Header Ads

LEIA TAMBÉM
recent

Presidenciáveis têm quatro dias para oficializar vice, confirma TSE

Lei eleitoral estabelece que as chapas completas devem ser referendadas no período das convenções, de 20 de julho a 5 de agosto

© DR
O TSE (Tribunal Superior Eleitoral) determina que a escolha dos candidatos, vices incluídos, e a decisão sobre alianças devem ser oficializadas pelos partidos até a próxima segunda-feira (6). 


A lei eleitoral estabelece que as chapas completas devem ser referendadas no período das convenções -de 20 de julho a 5 de agosto-, com o nome do candidato e do vice publicados em até 24 horas depois do prazo, ou seja, em 6 de agosto.

O texto contraria a previsão inicial da maior parte dos partidos, que avaliavam poder esperar até o dia 15 de agosto, prazo final para o registro das chapas, para fazer a escolha dos nomes.

"A escolha dos candidatos pelos partidos e a deliberação sobre coligações deverão ser feitas no período de 20 de julho a 5 de agosto do ano em que se realizarem as eleições, lavrando-se a respectiva ata em livro aberto, rubricado pela Justiça Eleitoral, publicada em vinte e quatro horas em qualquer meio de comunicação", diz a lei eleitoral.
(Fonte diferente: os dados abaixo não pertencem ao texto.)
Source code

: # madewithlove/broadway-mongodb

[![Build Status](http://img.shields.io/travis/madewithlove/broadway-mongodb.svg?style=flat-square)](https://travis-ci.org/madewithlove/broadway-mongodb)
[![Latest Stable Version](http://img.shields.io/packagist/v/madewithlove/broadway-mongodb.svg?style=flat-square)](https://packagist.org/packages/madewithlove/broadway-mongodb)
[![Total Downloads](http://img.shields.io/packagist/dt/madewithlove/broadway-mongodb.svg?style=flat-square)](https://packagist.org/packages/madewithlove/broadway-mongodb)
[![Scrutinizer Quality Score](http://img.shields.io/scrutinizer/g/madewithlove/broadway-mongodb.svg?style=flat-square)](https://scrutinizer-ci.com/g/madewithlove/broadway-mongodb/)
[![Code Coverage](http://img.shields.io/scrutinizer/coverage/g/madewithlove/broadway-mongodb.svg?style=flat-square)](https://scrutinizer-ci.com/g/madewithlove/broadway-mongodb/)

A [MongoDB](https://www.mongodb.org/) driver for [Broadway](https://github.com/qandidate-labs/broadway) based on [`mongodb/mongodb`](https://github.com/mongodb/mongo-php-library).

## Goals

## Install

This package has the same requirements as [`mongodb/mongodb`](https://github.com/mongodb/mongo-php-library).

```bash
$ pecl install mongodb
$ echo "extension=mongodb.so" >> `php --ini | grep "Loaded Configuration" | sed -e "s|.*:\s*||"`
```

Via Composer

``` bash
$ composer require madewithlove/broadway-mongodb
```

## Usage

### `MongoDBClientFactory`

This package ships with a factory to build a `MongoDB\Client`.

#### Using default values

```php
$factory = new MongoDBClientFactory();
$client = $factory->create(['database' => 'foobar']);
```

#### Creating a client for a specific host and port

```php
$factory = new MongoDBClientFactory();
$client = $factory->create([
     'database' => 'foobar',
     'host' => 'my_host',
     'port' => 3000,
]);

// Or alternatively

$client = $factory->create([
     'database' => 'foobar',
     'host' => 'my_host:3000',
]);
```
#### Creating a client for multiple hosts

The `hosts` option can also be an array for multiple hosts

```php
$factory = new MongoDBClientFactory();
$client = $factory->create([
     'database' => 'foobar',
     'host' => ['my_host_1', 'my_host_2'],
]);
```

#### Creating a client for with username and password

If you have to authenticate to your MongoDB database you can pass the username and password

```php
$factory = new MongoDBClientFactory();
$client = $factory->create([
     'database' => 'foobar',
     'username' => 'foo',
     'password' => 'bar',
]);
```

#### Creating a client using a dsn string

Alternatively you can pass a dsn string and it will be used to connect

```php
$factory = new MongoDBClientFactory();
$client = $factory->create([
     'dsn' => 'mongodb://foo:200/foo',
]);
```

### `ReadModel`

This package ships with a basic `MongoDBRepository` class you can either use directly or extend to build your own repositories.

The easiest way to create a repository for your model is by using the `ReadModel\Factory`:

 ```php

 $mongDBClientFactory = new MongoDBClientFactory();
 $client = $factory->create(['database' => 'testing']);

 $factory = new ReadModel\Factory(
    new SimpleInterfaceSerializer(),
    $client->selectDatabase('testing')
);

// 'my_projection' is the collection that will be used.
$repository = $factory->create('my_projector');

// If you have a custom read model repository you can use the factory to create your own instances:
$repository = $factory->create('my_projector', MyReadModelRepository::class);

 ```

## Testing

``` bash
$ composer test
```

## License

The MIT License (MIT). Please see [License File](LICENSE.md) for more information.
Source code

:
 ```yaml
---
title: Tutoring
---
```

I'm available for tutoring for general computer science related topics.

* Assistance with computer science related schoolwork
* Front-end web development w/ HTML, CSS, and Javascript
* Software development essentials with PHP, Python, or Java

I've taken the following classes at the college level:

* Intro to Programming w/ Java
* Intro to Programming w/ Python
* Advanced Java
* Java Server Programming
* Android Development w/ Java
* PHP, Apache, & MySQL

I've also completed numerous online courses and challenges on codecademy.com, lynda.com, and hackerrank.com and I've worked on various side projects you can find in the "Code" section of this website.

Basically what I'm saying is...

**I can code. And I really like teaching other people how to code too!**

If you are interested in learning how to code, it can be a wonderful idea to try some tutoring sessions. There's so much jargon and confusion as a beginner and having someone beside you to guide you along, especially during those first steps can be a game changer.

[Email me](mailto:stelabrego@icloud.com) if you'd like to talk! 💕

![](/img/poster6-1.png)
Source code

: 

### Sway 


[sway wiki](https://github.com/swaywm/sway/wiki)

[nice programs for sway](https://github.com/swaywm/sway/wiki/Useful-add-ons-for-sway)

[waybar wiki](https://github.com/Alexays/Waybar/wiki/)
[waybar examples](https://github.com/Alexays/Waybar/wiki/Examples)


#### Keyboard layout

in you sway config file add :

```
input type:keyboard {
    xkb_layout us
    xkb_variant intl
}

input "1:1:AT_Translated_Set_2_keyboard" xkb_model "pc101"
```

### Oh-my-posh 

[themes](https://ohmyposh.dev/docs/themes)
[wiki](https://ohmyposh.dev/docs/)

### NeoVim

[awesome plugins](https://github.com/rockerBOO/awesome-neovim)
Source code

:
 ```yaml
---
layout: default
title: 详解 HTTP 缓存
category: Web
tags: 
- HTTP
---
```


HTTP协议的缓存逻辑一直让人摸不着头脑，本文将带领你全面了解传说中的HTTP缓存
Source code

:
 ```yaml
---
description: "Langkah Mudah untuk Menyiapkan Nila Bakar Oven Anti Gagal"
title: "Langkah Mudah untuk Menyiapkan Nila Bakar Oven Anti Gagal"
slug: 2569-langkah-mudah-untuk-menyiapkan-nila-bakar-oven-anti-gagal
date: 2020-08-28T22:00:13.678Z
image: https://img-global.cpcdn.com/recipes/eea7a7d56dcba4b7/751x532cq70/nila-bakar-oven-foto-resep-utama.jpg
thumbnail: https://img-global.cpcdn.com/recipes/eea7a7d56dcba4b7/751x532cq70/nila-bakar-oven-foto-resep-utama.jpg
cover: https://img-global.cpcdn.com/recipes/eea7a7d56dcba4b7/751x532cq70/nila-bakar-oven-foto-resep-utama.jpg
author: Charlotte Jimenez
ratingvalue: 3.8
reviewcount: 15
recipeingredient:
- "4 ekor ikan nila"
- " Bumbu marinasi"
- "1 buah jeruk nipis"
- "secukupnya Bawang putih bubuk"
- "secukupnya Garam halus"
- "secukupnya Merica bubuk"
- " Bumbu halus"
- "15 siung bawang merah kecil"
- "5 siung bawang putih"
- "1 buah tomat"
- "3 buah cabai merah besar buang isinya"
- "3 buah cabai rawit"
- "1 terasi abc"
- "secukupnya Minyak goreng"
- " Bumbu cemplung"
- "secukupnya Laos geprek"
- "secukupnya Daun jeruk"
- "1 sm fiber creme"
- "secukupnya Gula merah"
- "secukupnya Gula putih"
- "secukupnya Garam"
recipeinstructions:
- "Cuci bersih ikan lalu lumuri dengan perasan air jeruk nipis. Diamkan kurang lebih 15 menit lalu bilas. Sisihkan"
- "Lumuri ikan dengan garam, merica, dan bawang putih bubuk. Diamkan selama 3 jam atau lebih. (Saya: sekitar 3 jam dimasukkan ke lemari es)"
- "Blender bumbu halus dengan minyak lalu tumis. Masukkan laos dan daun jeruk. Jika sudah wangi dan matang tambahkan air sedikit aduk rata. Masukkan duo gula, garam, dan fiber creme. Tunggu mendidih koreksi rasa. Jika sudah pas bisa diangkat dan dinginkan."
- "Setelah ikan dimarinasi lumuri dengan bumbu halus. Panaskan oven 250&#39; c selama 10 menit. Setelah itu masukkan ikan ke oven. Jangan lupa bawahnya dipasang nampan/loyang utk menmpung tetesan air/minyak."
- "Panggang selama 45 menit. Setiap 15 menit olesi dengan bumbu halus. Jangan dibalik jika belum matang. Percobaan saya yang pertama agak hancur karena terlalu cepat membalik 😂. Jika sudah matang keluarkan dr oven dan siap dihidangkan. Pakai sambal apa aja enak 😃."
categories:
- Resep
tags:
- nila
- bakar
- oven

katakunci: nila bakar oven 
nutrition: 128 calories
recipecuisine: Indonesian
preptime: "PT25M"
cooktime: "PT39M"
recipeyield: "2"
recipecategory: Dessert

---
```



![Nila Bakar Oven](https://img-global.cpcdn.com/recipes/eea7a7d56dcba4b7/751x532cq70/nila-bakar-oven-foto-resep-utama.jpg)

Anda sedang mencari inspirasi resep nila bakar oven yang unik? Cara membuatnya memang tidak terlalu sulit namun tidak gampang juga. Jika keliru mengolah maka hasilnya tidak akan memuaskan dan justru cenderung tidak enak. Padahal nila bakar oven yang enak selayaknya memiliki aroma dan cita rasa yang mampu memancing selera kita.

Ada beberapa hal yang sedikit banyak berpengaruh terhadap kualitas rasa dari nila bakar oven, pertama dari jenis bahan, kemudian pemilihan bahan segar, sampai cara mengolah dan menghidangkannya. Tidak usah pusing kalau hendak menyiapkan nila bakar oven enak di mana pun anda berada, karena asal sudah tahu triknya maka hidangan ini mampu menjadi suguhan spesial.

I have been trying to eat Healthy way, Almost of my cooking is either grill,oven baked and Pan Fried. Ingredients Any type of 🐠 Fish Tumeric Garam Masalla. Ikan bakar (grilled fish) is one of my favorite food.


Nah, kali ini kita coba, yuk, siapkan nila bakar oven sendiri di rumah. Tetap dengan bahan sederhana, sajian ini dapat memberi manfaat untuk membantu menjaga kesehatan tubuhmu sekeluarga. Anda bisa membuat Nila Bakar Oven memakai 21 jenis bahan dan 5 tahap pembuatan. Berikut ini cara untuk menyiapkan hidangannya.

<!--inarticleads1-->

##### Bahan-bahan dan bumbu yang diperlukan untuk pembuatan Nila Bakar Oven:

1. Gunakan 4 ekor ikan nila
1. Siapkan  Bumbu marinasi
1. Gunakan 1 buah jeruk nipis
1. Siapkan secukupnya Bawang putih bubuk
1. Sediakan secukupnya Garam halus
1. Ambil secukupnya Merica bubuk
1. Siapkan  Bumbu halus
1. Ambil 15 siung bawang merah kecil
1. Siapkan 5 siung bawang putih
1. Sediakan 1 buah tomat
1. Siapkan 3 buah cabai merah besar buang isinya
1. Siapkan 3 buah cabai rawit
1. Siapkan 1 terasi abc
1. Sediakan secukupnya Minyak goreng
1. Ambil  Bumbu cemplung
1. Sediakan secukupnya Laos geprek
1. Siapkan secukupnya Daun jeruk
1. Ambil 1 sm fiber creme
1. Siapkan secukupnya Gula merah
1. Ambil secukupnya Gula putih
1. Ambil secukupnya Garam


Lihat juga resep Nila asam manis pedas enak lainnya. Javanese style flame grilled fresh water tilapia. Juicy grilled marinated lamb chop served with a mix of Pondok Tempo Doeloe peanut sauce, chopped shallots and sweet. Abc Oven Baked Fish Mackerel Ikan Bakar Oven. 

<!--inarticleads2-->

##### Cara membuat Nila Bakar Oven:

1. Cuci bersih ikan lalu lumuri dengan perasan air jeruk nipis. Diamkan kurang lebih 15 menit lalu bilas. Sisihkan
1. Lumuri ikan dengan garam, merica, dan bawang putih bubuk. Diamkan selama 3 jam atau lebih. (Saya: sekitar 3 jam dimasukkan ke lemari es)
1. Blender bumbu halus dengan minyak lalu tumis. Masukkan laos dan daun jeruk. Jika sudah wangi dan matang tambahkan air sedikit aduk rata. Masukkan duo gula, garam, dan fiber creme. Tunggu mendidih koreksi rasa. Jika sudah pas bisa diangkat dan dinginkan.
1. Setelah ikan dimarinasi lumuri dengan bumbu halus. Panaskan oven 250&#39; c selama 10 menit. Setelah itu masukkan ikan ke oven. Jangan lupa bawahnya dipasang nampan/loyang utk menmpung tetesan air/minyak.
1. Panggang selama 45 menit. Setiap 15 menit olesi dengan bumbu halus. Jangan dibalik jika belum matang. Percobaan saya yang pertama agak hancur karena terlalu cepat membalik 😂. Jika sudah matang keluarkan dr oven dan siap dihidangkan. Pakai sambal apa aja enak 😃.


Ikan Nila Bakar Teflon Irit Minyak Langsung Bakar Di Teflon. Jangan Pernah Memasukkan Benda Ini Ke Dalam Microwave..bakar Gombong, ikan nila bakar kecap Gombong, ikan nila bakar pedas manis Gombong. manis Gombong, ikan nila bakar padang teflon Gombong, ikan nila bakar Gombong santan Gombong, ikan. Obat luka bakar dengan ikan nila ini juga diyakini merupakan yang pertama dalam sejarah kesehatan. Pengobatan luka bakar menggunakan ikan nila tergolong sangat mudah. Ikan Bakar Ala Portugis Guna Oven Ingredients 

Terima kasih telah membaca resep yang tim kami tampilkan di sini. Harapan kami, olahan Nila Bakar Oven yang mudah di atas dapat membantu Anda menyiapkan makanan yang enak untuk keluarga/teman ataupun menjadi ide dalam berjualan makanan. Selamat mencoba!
A determinação do TSE é observada com atenção pelas principais campanhas, que ainda não definiram os nomes que ocuparão o posto de vice em suas chapas. Jair Bolsonaro (PSL) e Ciro Gomes (PDT), por exemplo, foram oficializados como candidatos de suas siglas, mas têm dificuldade de encontrar um nome para o posto.

"Sabemos que o prazo para a indicação do vice é de 24 horas depois da reunião e da feitura da ata, que será no dia 5 de agosto. Então, temos até o dia 6 para escolher", afirmou o presidente do PDT, Carlos Lupi. Segundo ele, os aliados de Ciro farão um encontro no domingo (5) para bater o martelo sobre o vice do presidenciável.


A principal preocupação, porém, se concentra na campanha do PT. O partido pretende lançar o ex-presidente Lula como candidato ao Planalto na convenção da sigla, no sábado (4), mas não indicaria um vice para o petista. 

A ordem era do próprio Lula, que avaliava que a nomeação para a vaga poderia ser entendida como um possível plano B do PT caso ele seja impedido de concorrer.

programação do PT era deixar a escolha para o dia 15 de agosto, prazo final para o registro das chapas. A definição caberia à executiva do partido e, dessa forma, o partido ganharia tempo na estratégia de levar a candidatura de Lula até o limite.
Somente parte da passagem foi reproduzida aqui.